When a huge iceberg broke away from Antarctica in 2017, the New York Times reported that “maps will need to be redrawn”. The 7th continent is warming due to climate change, and it is on its way to becoming more accessible and habitable by the end of the 21st century. Future exploitation of minerals and marine resources, increased tourism, and the possibility of environmental refugees relocating to the “White Continent” present challenges to the current governance regime secured by the Antarctic Treaty System (ATS). Established in 1959, the Treaty dedicated Antarctica to peace and science by freezing seven territorial claims (Argentina, Australia, Chile, France, New Zealand, Norway and the United Kingdom) and preserving the continent from military activities. The 1991 addition to the Treaty, the Protocol on Environmental Protection, banned mining on the continent until at least 2048 (when it will be up for a revision) ensuring the preservation of its pristine environment. The ATS has been celebrated as one of the most successful international regimes. However, the reality is that geopolitics have never left Antarctica, and science (or the pretense of it) has been used to advance the national interests of the signatories of the ATS.
The ATS was established on a shaky foundation, a land that lacked defined borders and clear titles. The absence of an established and recognized territorial sovereign resulted in a failure to attribute responsibilities and to implement law-enforcing mechanisms. In the context of this jurisdictional vacuum, the increasing number of interested parties contributes to the worry of Antarctica becoming a place of conflict over resources. The continent is estimated to be rich in oil, gas, precious minerals as well as fishing stocks and freshwater reserves. Furthermore, the continent is of strategic importance for the accuracy of the GPS systems. It is of no surprise that many states are more and more interested in the governance of Antarctica and the management of its resources. In fact, back in 1982, Malaysian Prime Minister Mahathir Mohamad during the UN General Assembly suggested that Antarctica should be declared “the common heritage of all the nations of this planet” so that riches of the continent benefit all. Between 1945 and 1960 three dozen new states in Asia and Africa gained autonomy from the European colonial rule, thus the development of the ATS regime did not involve a significant proportion of current states. In fact, the ATS has been referred to as an exclusive club, participation in which was contingent on scientific activity on the continent, which many developing states cannot afford. The latecomers to the ATS such as China have been shaking up the status quo of the system that is reminiscent of colonialism.

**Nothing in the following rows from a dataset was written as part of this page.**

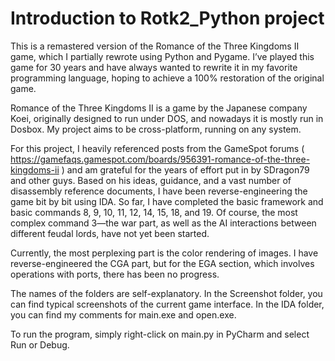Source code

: # Introduction to Rotk2_Python project

This is a remastered version of the Romance of the Three Kingdoms II game, which I partially rewrote using Python and Pygame.
I’ve played this game for 30 years and have always wanted to rewrite it in my favorite programming language, hoping to achieve a 100% restoration of the original game.

Romance of the Three Kingdoms II is a game by the Japanese company Koei, originally designed to run under DOS, and nowadays it is mostly run in Dosbox. My project aims to be cross-platform, running on any system.

For this project, I heavily referenced posts from the GameSpot forums (  https://gamefaqs.gamespot.com/boards/956391-romance-of-the-three-kingdoms-ii ) and am grateful for the years of effort put in by SDragon79 and other guys. Based on his ideas, guidance, and a vast number of disassembly reference documents, I have been reverse-engineering the game bit by bit using IDA. So far, I have completed the basic framework and basic commands 8, 9, 10, 11, 12, 14, 15, 18, and 19. Of course, the most complex command 3—the war part, as well as the AI interactions between different feudal lords, have not yet been started. 

Currently, the most perplexing part is the color rendering of images. I have reverse-engineered the CGA part, but for the EGA section, which involves operations with ports, there has been no progress.

The names of the folders are self-explanatory. In the Screenshot folder, you can find typical screenshots of the current game interface. In the IDA folder, you can find my comments for main.exe and open.exe. 

To run the program, simply right-click on main.py in PyCharm and select Run or Debug.
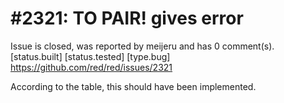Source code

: 
#2321: TO PAIR! <float value> gives error
================================================================================
Issue is closed, was reported by meijeru and has 0 comment(s).
[status.built] [status.tested] [type.bug]
<https://github.com/red/red/issues/2321>

According to the table, this should have been implemented.


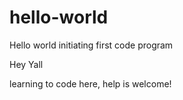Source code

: # hello-world
Hello world initiating first code program 

Hey Yall 

learning to code here, help is welcome!
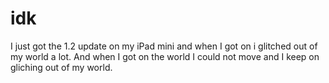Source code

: # idk
I just got the 1.2 update on my iPad mini and when I got on i glitched out of my world a lot. And when I got on the world I could not move and I keep on gliching out of my world.
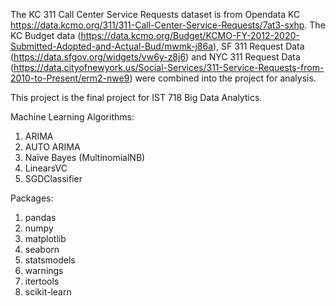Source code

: The KC 311 Call Center Service Requests dataset is from Opendata KC https://data.kcmo.org/311/311-Call-Center-Service-Requests/7at3-sxhp. The KC Budget data (https://data.kcmo.org/Budget/KCMO-FY-2012-2020-Submitted-Adopted-and-Actual-Bud/mwmk-j86a), SF 311 Request Data (https://data.sfgov.org/widgets/vw6y-z8j6) and NYC 311 Request Data (https://data.cityofnewyork.us/Social-Services/311-Service-Requests-from-2010-to-Present/erm2-nwe9) were combined into the project for analysis.

This project is the final project for IST 718 Big Data Analytics.  

Machine Learning Algorithms:
1. ARIMA
2. AUTO ARIMA
3. Naïve Bayes (MultinomialNB)
4. LinearsVC
5. SGDClassifier

Packages:
1. pandas
2. numpy
3. matplotlib
4. seaborn
5. statsmodels
6. warnings
7. itertools
8. scikit-learn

China has evolved from a minor player in the polar affairs to a major actor in the last decade. From gaining a consultative status within the ATS in 1983, China has emerged as a rising polar power in just over a few decades. Chinese government spends more than any other country on its Antarctic research program and infrastructure. It has the technological underwater capacity to search for gas hydrates in the deep sea. Furthermore, China is in the process of building its fifth research base, which has steered up some controversy. The construction started before the environmental impact assessment was complete, which was in violation of the Protocol. The case highlighted the weaknesses of the ATS, i.e. lack of enforcement and punishment mechanisms. China’s 1st Antarctic paper released in 2017 caused anxiety among established Antarctic players such as Australia. A report published by the Australian Strategic Policy Institute stated that China has been engaging in undeclared military activities and mineral exploration, which might have breached international law.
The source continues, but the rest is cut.